> **Task goal**: Return every line from the records below with the string "place".

> **Data extracts**:
────────────────────────────────────────

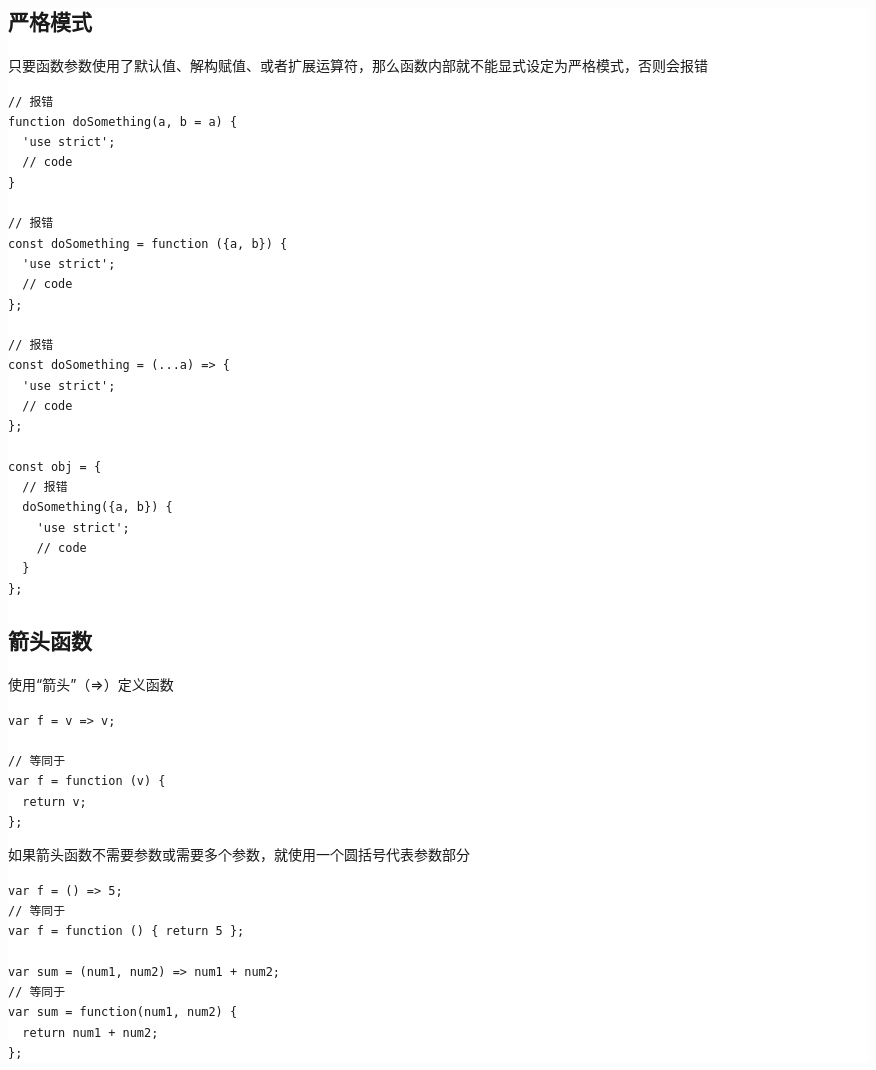 ## 严格模式

只要函数参数使用了默认值、解构赋值、或者扩展运算符，那么函数内部就不能显式设定为严格模式，否则会报错

```
// 报错
function doSomething(a, b = a) {
  'use strict';
  // code
}

// 报错
const doSomething = function ({a, b}) {
  'use strict';
  // code
};

// 报错
const doSomething = (...a) => {
  'use strict';
  // code
};

const obj = {
  // 报错
  doSomething({a, b}) {
    'use strict';
    // code
  }
};
```

## 箭头函数

使用“箭头”（=>）定义函数

```
var f = v => v;

// 等同于
var f = function (v) {
  return v;
};
```

如果箭头函数不需要参数或需要多个参数，就使用一个圆括号代表参数部分

```
var f = () => 5;
// 等同于
var f = function () { return 5 };

var sum = (num1, num2) => num1 + num2;
// 等同于
var sum = function(num1, num2) {
  return num1 + num2;
};
```
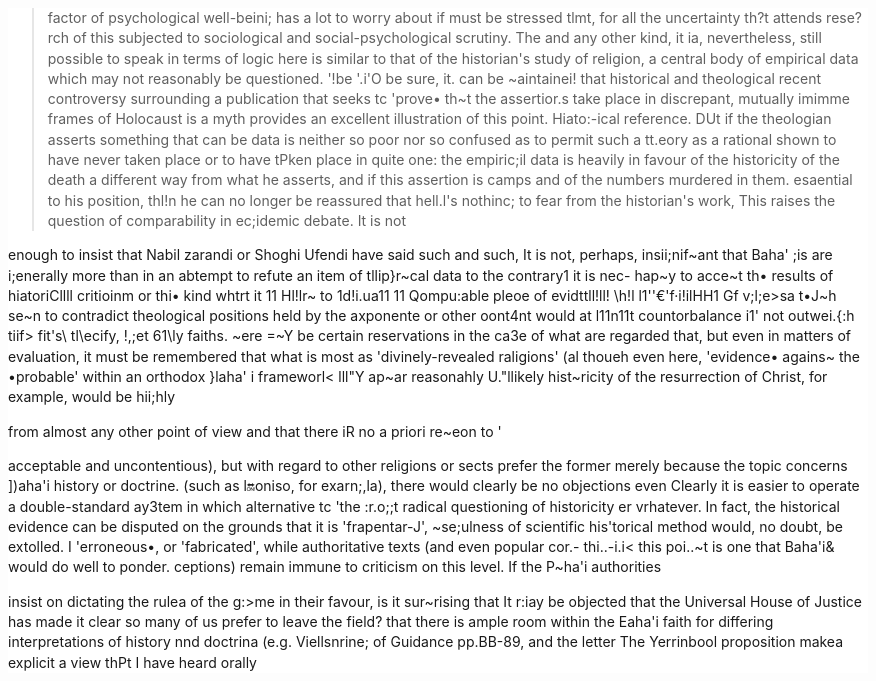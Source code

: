 > factor of psychological well-beini; has a lot to worry about if                    must be stressed tlmt, for all the uncertainty th?t attends rese?rch of this
> subjected to sociological and social-psychological scrutiny. The                   and any other kind, it ia, nevertheless, still possible to speak in terms of
> logic here is similar to that of the historian's study of religion,                a central body of empirical data which may not reasonably be questioned. '!be
> '.i'O be sure, it. can be ~aintainei! that historical and theological               recent controversy surrounding a publication that seeks tc 'prove• th~t the
> assertior.s take place in discrepant, mutually imimme frames of                     Holocaust is a myth provides an excellent illustration of this point. Hiato:-ical
> reference. DUt if the theologian asserts something that can be                      data is neither so poor nor so confused as to permit such a tt.eory as a rational
> shown to have never taken place or to have tPken place in quite                     one: the empiric;il data is heavily in favour of the historicity of the death
> a different way from what he asserts, and if this assertion is                      camps and of the numbers murdered in them.
> esaential to his position, thl!n he can no longer be reassured
that hell.l's nothinc; to fear from the historian's work,                               This raises the question of comparability in ec;idemic debate. It is not

enough to insist that Nabil zarandi or Shoghi Ufendi have said such and such,
It is not, perhaps, insii;nif~ant that Baha' ;is are i;enerally more than       in an abtempt to refute an item of tllip}r~cal data to the contrary1 it is nec-
hap~y to acce~t th• results of        hiatoriCllll critioinm or thi• kind whtrt it 11    Hl!lr~ to 1d!i.ua11 11 Qompu:able pleoe of evidttll!ll! \h!l l1''€'f·i!ilHH1 Gf v;l;e>sa t•J~h
se~n to contradict theological        positions held by the axponente or other           oont4nt would at l11n11t countorbalance i1' not outwei.{:h tiif> fit's\ tl\ecify, !,;et 61\ly
faiths. ~ere =~Y be certain reservations in the ca3e of what are regarded                that, but even in matters of evaluation, it must be remembered that what is most
as 'divinely-revealed raligions' (al thoueh even here, 'evidence• agains~ the            •probable' within an orthodox }laha' i frameworl< lll"Y ap~ar reasonahly U."llikely
hist~ricity of the resurrection of Christ, for example, would be hii;hly

from almost any other point of view and that there iR no a priori re~eon to '

acceptable and uncontentious), but with regard to other religions or sects               prefer the former merely because the topic concerns ])aha'i history or doctrine.
(such as l:on:oniso, for exarn;,la), there would clearly be no objections even           Clearly it is easier to operate a double-standard ay3tem in which alternative
tc 'the :r.o;;t radical questioning of historicity er vrhatever. In fact, the            historical evidence can be disputed on the grounds that it is 'frapentar-J',
~se;ulness of scientific his'torical method would, no doubt, be extolled. I              'erroneous•, or 'fabricated', while authoritative texts (and even popular cor.-
thi..-i.i< this poi..~t is one that Baha'i& would do well to ponder.                     ceptions) remain immune to criticism on this level. If the P~ha'i authorities

insist on dictating the rulea of the g:>me in their favour, is it sur~rising that
It r:iay be objected that the Universal House of Justice has made it clear      so many of us prefer to leave the field?
that there is ample room within the Eaha'i faith for differing interpretations
of history nnd doctrina (e.g. Viellsnrine; of Guidance pp.BB-89, and the letter             The Yerrinbool proposition makea explicit a view thPt I have heard orally
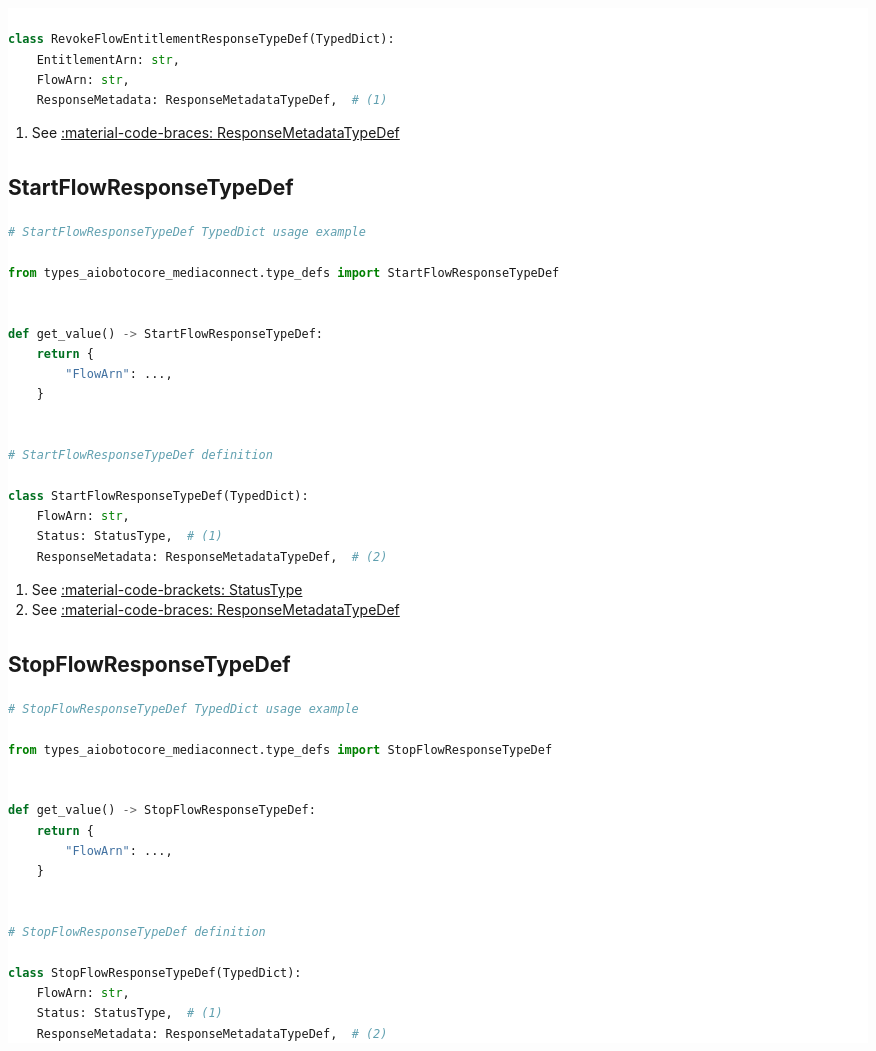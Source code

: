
 ```python

class RevokeFlowEntitlementResponseTypeDef(TypedDict):
    EntitlementArn: str,
    FlowArn: str,
    ResponseMetadata: ResponseMetadataTypeDef,  # (1)
```

1. See [:material-code-braces: ResponseMetadataTypeDef](./type_defs.md#responsemetadatatypedef) 
## StartFlowResponseTypeDef

```python
# StartFlowResponseTypeDef TypedDict usage example

from types_aiobotocore_mediaconnect.type_defs import StartFlowResponseTypeDef


def get_value() -> StartFlowResponseTypeDef:
    return {
        "FlowArn": ...,
    }


# StartFlowResponseTypeDef definition

class StartFlowResponseTypeDef(TypedDict):
    FlowArn: str,
    Status: StatusType,  # (1)
    ResponseMetadata: ResponseMetadataTypeDef,  # (2)
```

1. See [:material-code-brackets: StatusType](./literals.md#statustype) 
2. See [:material-code-braces: ResponseMetadataTypeDef](./type_defs.md#responsemetadatatypedef) 
## StopFlowResponseTypeDef

```python
# StopFlowResponseTypeDef TypedDict usage example

from types_aiobotocore_mediaconnect.type_defs import StopFlowResponseTypeDef


def get_value() -> StopFlowResponseTypeDef:
    return {
        "FlowArn": ...,
    }


# StopFlowResponseTypeDef definition

class StopFlowResponseTypeDef(TypedDict):
    FlowArn: str,
    Status: StatusType,  # (1)
    ResponseMetadata: ResponseMetadataTypeDef,  # (2)
```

────────────────────────────────────────

> **Output for this exercise**:
> assertior.s take place in discrepant, mutually imimme frames of                     Holocaust is a myth provides an excellent illustration of this point. Hiato:-ical
> shown to have never taken place or to have tPken place in quite                     one: the empiric;il data is heavily in favour of the historicity of the death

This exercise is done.